What the task requires »
Copy out each line below exactly as written.

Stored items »

* * *

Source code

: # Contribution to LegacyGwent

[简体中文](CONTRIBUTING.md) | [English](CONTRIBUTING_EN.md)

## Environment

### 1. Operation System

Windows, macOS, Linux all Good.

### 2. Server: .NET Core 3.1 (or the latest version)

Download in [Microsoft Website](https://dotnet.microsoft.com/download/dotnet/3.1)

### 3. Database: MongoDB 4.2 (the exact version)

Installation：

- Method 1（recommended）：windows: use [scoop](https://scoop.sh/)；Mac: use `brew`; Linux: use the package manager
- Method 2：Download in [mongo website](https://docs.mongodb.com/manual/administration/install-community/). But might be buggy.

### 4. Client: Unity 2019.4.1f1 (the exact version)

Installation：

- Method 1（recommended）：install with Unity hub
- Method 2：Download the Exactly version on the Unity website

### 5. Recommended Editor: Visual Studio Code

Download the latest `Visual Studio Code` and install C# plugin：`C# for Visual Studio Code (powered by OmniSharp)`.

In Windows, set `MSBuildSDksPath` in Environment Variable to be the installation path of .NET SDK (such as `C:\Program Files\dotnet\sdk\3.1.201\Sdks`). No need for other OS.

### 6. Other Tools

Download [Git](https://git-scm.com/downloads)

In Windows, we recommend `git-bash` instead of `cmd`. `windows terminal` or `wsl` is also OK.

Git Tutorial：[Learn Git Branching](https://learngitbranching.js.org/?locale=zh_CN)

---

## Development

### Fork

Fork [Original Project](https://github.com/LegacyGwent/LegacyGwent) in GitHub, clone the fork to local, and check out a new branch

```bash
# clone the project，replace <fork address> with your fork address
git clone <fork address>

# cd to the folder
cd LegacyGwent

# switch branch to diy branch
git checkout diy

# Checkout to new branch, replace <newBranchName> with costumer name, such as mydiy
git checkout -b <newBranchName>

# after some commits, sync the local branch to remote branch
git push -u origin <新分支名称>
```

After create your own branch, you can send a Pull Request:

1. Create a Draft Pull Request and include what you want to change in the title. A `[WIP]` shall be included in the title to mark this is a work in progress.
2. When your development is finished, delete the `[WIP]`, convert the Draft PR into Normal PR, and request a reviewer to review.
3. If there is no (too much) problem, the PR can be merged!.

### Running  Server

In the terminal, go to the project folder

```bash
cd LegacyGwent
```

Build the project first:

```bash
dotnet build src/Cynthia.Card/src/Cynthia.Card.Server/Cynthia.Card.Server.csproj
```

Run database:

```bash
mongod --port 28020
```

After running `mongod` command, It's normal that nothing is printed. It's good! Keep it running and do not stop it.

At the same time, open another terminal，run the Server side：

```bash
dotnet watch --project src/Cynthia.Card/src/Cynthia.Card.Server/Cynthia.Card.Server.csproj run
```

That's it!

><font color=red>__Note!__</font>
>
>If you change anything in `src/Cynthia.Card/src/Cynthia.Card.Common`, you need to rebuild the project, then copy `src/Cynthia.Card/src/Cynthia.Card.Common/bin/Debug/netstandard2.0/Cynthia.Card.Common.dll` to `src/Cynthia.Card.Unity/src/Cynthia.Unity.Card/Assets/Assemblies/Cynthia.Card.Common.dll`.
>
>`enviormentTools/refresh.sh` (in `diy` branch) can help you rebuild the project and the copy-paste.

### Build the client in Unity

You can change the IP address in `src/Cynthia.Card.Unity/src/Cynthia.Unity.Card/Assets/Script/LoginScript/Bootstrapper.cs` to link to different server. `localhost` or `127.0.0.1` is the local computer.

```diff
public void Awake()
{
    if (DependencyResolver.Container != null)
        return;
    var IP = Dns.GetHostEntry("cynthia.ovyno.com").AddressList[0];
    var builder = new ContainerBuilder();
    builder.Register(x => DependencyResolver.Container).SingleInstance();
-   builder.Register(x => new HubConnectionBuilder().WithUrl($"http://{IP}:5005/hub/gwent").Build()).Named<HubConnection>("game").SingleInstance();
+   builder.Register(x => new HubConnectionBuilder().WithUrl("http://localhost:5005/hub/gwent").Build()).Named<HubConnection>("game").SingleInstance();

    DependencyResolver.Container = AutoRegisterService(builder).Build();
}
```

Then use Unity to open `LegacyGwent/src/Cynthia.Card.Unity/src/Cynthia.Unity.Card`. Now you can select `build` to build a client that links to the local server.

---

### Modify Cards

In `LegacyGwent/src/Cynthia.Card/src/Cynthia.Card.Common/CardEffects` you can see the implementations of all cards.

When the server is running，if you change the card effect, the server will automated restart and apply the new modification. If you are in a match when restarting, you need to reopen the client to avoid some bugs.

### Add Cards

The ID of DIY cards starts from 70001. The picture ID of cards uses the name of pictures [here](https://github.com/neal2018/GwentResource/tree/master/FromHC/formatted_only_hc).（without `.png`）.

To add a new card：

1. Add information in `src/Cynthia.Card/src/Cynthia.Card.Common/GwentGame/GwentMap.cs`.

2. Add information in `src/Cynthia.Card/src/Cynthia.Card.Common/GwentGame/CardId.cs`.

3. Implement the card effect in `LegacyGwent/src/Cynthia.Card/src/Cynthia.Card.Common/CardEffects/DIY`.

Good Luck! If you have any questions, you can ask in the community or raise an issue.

* * *

Solution to the problem »
Source code

: # Contribution to LegacyGwent

[简体中文](CONTRIBUTING.md) | [English](CONTRIBUTING_EN.md)

## Environment

### 1. Operation System

Windows, macOS, Linux all Good.

### 2. Server: .NET Core 3.1 (or the latest version)

Download in [Microsoft Website](https://dotnet.microsoft.com/download/dotnet/3.1)

### 3. Database: MongoDB 4.2 (the exact version)

Installation：

- Method 1（recommended）：windows: use [scoop](https://scoop.sh/)；Mac: use `brew`; Linux: use the package manager
- Method 2：Download in [mongo website](https://docs.mongodb.com/manual/administration/install-community/). But might be buggy.

### 4. Client: Unity 2019.4.1f1 (the exact version)

Installation：

- Method 1（recommended）：install with Unity hub
- Method 2：Download the Exactly version on the Unity website

### 5. Recommended Editor: Visual Studio Code

Download the latest `Visual Studio Code` and install C# plugin：`C# for Visual Studio Code (powered by OmniSharp)`.

In Windows, set `MSBuildSDksPath` in Environment Variable to be the installation path of .NET SDK (such as `C:\Program Files\dotnet\sdk\3.1.201\Sdks`). No need for other OS.

### 6. Other Tools

Download [Git](https://git-scm.com/downloads)

In Windows, we recommend `git-bash` instead of `cmd`. `windows terminal` or `wsl` is also OK.

Git Tutorial：[Learn Git Branching](https://learngitbranching.js.org/?locale=zh_CN)

---

## Development

### Fork

Fork [Original Project](https://github.com/LegacyGwent/LegacyGwent) in GitHub, clone the fork to local, and check out a new branch

```bash
# clone the project，replace <fork address> with your fork address
git clone <fork address>

# cd to the folder
cd LegacyGwent

# switch branch to diy branch
git checkout diy

# Checkout to new branch, replace <newBranchName> with costumer name, such as mydiy
git checkout -b <newBranchName>

# after some commits, sync the local branch to remote branch
git push -u origin <新分支名称>
```

After create your own branch, you can send a Pull Request:

1. Create a Draft Pull Request and include what you want to change in the title. A `[WIP]` shall be included in the title to mark this is a work in progress.
2. When your development is finished, delete the `[WIP]`, convert the Draft PR into Normal PR, and request a reviewer to review.
3. If there is no (too much) problem, the PR can be merged!.

### Running  Server

In the terminal, go to the project folder

```bash
cd LegacyGwent
```

Build the project first:

```bash
dotnet build src/Cynthia.Card/src/Cynthia.Card.Server/Cynthia.Card.Server.csproj
```

Run database:

```bash
mongod --port 28020
```

After running `mongod` command, It's normal that nothing is printed. It's good! Keep it running and do not stop it.

At the same time, open another terminal，run the Server side：

```bash
dotnet watch --project src/Cynthia.Card/src/Cynthia.Card.Server/Cynthia.Card.Server.csproj run
```

That's it!

><font color=red>__Note!__</font>
>
>If you change anything in `src/Cynthia.Card/src/Cynthia.Card.Common`, you need to rebuild the project, then copy `src/Cynthia.Card/src/Cynthia.Card.Common/bin/Debug/netstandard2.0/Cynthia.Card.Common.dll` to `src/Cynthia.Card.Unity/src/Cynthia.Unity.Card/Assets/Assemblies/Cynthia.Card.Common.dll`.
>
>`enviormentTools/refresh.sh` (in `diy` branch) can help you rebuild the project and the copy-paste.

### Build the client in Unity

You can change the IP address in `src/Cynthia.Card.Unity/src/Cynthia.Unity.Card/Assets/Script/LoginScript/Bootstrapper.cs` to link to different server. `localhost` or `127.0.0.1` is the local computer.

```diff
public void Awake()
{
    if (DependencyResolver.Container != null)
        return;
    var IP = Dns.GetHostEntry("cynthia.ovyno.com").AddressList[0];
    var builder = new ContainerBuilder();
    builder.Register(x => DependencyResolver.Container).SingleInstance();
-   builder.Register(x => new HubConnectionBuilder().WithUrl($"http://{IP}:5005/hub/gwent").Build()).Named<HubConnection>("game").SingleInstance();
+   builder.Register(x => new HubConnectionBuilder().WithUrl("http://localhost:5005/hub/gwent").Build()).Named<HubConnection>("game").SingleInstance();

    DependencyResolver.Container = AutoRegisterService(builder).Build();
}
```

Then use Unity to open `LegacyGwent/src/Cynthia.Card.Unity/src/Cynthia.Unity.Card`. Now you can select `build` to build a client that links to the local server.

---

### Modify Cards

In `LegacyGwent/src/Cynthia.Card/src/Cynthia.Card.Common/CardEffects` you can see the implementations of all cards.

When the server is running，if you change the card effect, the server will automated restart and apply the new modification. If you are in a match when restarting, you need to reopen the client to avoid some bugs.

### Add Cards

The ID of DIY cards starts from 70001. The picture ID of cards uses the name of pictures [here](https://github.com/neal2018/GwentResource/tree/master/FromHC/formatted_only_hc).（without `.png`）.

To add a new card：

1. Add information in `src/Cynthia.Card/src/Cynthia.Card.Common/GwentGame/GwentMap.cs`.

2. Add information in `src/Cynthia.Card/src/Cynthia.Card.Common/GwentGame/CardId.cs`.

3. Implement the card effect in `LegacyGwent/src/Cynthia.Card/src/Cynthia.Card.Common/CardEffects/DIY`.

Good Luck! If you have any questions, you can ask in the community or raise an issue.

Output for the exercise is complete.